Work instruction >> Give back each line of the data exactly as it reads, minus the pictures.

Dataset records >>
Segment Open

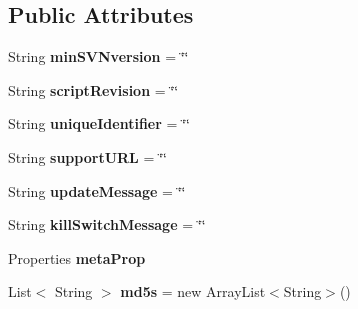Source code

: \subsection*{Public Attributes}
\begin{DoxyCompactItemize}
\item 
\hypertarget{classCASUAL_1_1caspac_1_1Script_1_1meta_ae1e5528a05bcf7cbc7f368017a7e7ab7}{String {\bfseries min\-S\-V\-Nversion} = \char`\"{}\char`\"{}}\label{classCASUAL_1_1caspac_1_1Script_1_1meta_ae1e5528a05bcf7cbc7f368017a7e7ab7}

\item 
\hypertarget{classCASUAL_1_1caspac_1_1Script_1_1meta_a1a3e2319baaf7bb61c7eaaf6b1171a2f}{String {\bfseries script\-Revision} = \char`\"{}\char`\"{}}\label{classCASUAL_1_1caspac_1_1Script_1_1meta_a1a3e2319baaf7bb61c7eaaf6b1171a2f}

\item 
\hypertarget{classCASUAL_1_1caspac_1_1Script_1_1meta_a66dee5c26c32cfdf3946df4cc196e433}{String {\bfseries unique\-Identifier} = \char`\"{}\char`\"{}}\label{classCASUAL_1_1caspac_1_1Script_1_1meta_a66dee5c26c32cfdf3946df4cc196e433}

\item 
\hypertarget{classCASUAL_1_1caspac_1_1Script_1_1meta_a071a5d2bbbebdb096a336741a86bd1a1}{String {\bfseries support\-U\-R\-L} = \char`\"{}\char`\"{}}\label{classCASUAL_1_1caspac_1_1Script_1_1meta_a071a5d2bbbebdb096a336741a86bd1a1}

\item 
\hypertarget{classCASUAL_1_1caspac_1_1Script_1_1meta_a4b493e05ac7a0fa575a524b9caa22de9}{String {\bfseries update\-Message} = \char`\"{}\char`\"{}}\label{classCASUAL_1_1caspac_1_1Script_1_1meta_a4b493e05ac7a0fa575a524b9caa22de9}

\item 
\hypertarget{classCASUAL_1_1caspac_1_1Script_1_1meta_ac2d935e89f56476aa42981a2f5234006}{String {\bfseries kill\-Switch\-Message} = \char`\"{}\char`\"{}}\label{classCASUAL_1_1caspac_1_1Script_1_1meta_ac2d935e89f56476aa42981a2f5234006}

\item 
\hypertarget{classCASUAL_1_1caspac_1_1Script_1_1meta_a7ac1b9733ee7c804910d73774d4c4fdd}{Properties {\bfseries meta\-Prop}}\label{classCASUAL_1_1caspac_1_1Script_1_1meta_a7ac1b9733ee7c804910d73774d4c4fdd}

\item 
\hypertarget{classCASUAL_1_1caspac_1_1Script_1_1meta_a168fec9801221d6f93058c8c254f3747}{List$<$ String $>$ {\bfseries md5s} = new Array\-List$<$String$>$()}\label{classCASUAL_1_1caspac_1_1Script_1_1meta_a168fec9801221d6f93058c8c254f3747}

\end{DoxyCompactItemize}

Segment Closed

Completed task >>
Source code

: \subsection*{Public Attributes}
\begin{DoxyCompactItemize}
\item 
\hypertarget{classCASUAL_1_1caspac_1_1Script_1_1meta_ae1e5528a05bcf7cbc7f368017a7e7ab7}{String {\bfseries min\-S\-V\-Nversion} = \char`\"{}\char`\"{}}\label{classCASUAL_1_1caspac_1_1Script_1_1meta_ae1e5528a05bcf7cbc7f368017a7e7ab7}

\item 
\hypertarget{classCASUAL_1_1caspac_1_1Script_1_1meta_a1a3e2319baaf7bb61c7eaaf6b1171a2f}{String {\bfseries script\-Revision} = \char`\"{}\char`\"{}}\label{classCASUAL_1_1caspac_1_1Script_1_1meta_a1a3e2319baaf7bb61c7eaaf6b1171a2f}

\item 
\hypertarget{classCASUAL_1_1caspac_1_1Script_1_1meta_a66dee5c26c32cfdf3946df4cc196e433}{String {\bfseries unique\-Identifier} = \char`\"{}\char`\"{}}\label{classCASUAL_1_1caspac_1_1Script_1_1meta_a66dee5c26c32cfdf3946df4cc196e433}

\item 
\hypertarget{classCASUAL_1_1caspac_1_1Script_1_1meta_a071a5d2bbbebdb096a336741a86bd1a1}{String {\bfseries support\-U\-R\-L} = \char`\"{}\char`\"{}}\label{classCASUAL_1_1caspac_1_1Script_1_1meta_a071a5d2bbbebdb096a336741a86bd1a1}

\item 
\hypertarget{classCASUAL_1_1caspac_1_1Script_1_1meta_a4b493e05ac7a0fa575a524b9caa22de9}{String {\bfseries update\-Message} = \char`\"{}\char`\"{}}\label{classCASUAL_1_1caspac_1_1Script_1_1meta_a4b493e05ac7a0fa575a524b9caa22de9}

\item 
\hypertarget{classCASUAL_1_1caspac_1_1Script_1_1meta_ac2d935e89f56476aa42981a2f5234006}{String {\bfseries kill\-Switch\-Message} = \char`\"{}\char`\"{}}\label{classCASUAL_1_1caspac_1_1Script_1_1meta_ac2d935e89f56476aa42981a2f5234006}

\item 
\hypertarget{classCASUAL_1_1caspac_1_1Script_1_1meta_a7ac1b9733ee7c804910d73774d4c4fdd}{Properties {\bfseries meta\-Prop}}\label{classCASUAL_1_1caspac_1_1Script_1_1meta_a7ac1b9733ee7c804910d73774d4c4fdd}

\item 
\hypertarget{classCASUAL_1_1caspac_1_1Script_1_1meta_a168fec9801221d6f93058c8c254f3747}{List$<$ String $>$ {\bfseries md5s} = new Array\-List$<$String$>$()}\label{classCASUAL_1_1caspac_1_1Script_1_1meta_a168fec9801221d6f93058c8c254f3747}

\end{DoxyCompactItemize}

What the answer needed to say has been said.